On aborda dans une anse, on jeta les amarres sur un beau quai de marbre tout garni d’anneaux d’or. Le Roi de Cocagne était venu au devant des voyageurs avec toute sa suite, son sénéchal, son connétable, son chambellan, tous trois montés sur des licornes, dix mille vignerons, moutardiers, charcutiers, vinaigriers, sauciers, gateliers, marmitons et farceurs menés en quatre bataillons par le Maître des Épices Garingal, le Panetier Triptolème, Fessepinte, le grand Sommelier et Bourrabaquin, le grand Échanson. Quant au roi Philène, il était sur un splendide char traîné par douze tarandes, deux girafes et quatre éléphants. Un long hourrah monta d’entre les rangs pressés de la foule acclamant les ambassadeurs d’Akakia qui rendirent son salut de la façon la plus galante au joyeux peuple agitant ses bonnets. Une fanfare de saqueboutes, de bugles et de trompettes d’argent fit entendre de brillantes sonneries. Le bon Philène descendit de son char : sa figure débonnaire en poire de bon-chrétien, aux yeux de perdrigon, sa couronne de morilles, son justaucorps couleur pistache, sa culotte braisée, son manteau à traîne que soutenaient des pages gentiment parés de chapeaux de pimprenelle, et la grande fourchette d’or qu’il portait majestueusement en guise de main de justice enchantèrent tous les regards.

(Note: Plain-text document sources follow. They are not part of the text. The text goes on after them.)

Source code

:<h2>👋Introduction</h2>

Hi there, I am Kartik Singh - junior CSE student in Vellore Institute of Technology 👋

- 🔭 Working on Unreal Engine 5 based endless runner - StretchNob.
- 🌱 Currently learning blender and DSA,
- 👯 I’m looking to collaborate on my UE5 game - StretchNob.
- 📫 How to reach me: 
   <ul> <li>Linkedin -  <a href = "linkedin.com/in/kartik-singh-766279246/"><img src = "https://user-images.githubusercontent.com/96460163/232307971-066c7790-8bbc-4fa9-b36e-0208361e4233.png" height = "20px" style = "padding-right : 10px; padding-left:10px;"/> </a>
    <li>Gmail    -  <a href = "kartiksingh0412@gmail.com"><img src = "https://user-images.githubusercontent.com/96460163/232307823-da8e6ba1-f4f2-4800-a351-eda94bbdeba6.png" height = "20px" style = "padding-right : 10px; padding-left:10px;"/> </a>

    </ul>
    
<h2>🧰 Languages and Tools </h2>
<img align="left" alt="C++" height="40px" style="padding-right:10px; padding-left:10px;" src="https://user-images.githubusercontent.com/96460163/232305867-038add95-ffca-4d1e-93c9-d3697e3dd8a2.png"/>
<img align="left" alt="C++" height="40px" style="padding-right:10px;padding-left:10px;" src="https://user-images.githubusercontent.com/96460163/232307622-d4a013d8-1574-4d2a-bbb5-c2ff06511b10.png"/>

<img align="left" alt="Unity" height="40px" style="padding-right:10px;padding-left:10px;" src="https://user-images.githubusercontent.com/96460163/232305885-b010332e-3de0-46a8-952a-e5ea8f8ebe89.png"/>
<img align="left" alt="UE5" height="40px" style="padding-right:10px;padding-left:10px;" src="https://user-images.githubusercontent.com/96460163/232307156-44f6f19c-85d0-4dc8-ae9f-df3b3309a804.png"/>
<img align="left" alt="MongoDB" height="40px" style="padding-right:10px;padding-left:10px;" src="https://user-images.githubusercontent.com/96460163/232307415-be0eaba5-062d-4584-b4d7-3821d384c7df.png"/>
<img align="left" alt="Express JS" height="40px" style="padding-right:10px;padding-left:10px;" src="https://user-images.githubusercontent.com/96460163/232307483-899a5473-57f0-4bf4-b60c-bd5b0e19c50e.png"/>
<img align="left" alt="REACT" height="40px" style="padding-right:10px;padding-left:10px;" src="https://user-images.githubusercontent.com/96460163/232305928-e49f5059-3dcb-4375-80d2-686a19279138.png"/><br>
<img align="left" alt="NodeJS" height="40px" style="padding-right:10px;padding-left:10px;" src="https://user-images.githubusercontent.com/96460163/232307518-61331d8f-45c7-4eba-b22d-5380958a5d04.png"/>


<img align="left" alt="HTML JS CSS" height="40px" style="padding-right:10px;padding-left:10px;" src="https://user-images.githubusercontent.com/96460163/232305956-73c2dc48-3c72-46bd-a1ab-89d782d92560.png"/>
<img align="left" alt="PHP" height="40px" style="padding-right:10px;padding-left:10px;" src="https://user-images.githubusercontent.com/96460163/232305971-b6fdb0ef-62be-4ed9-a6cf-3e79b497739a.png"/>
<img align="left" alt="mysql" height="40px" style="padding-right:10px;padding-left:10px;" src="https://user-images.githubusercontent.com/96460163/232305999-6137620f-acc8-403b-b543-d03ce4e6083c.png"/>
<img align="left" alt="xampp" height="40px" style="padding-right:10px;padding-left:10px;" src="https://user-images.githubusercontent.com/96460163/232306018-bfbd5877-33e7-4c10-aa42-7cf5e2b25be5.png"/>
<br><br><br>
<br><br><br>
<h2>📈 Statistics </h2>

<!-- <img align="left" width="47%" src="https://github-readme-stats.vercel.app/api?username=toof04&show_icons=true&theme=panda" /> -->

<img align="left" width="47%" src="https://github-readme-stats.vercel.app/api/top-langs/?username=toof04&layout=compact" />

Porphyre fit son compliment, auquel le roi répondit avec la meilleure grâce, puis il prit place avec Adraste, Eurydamas, Léander, Éphestion, Typhis et Elpénor dans une berline que bientôt le galop rapide de deux manticores emporta par la magnifique avenue au bout de laquelle étincelait le palais de Philène.


II


Les voyageurs furent conduits dans leurs appartements, où le barbier du Palais les frisa, les calamistra et les accommoda de son mieux (c’est l’usage en Cocagne de se raser minutieusement les lèvres afin de mieux savourer les mets), puis à l’invitation des officiers et serviteurs attachés à leurs personnes, ils se rendirent au cabinet de verdure où le Roi devait les traiter, ce premier jour.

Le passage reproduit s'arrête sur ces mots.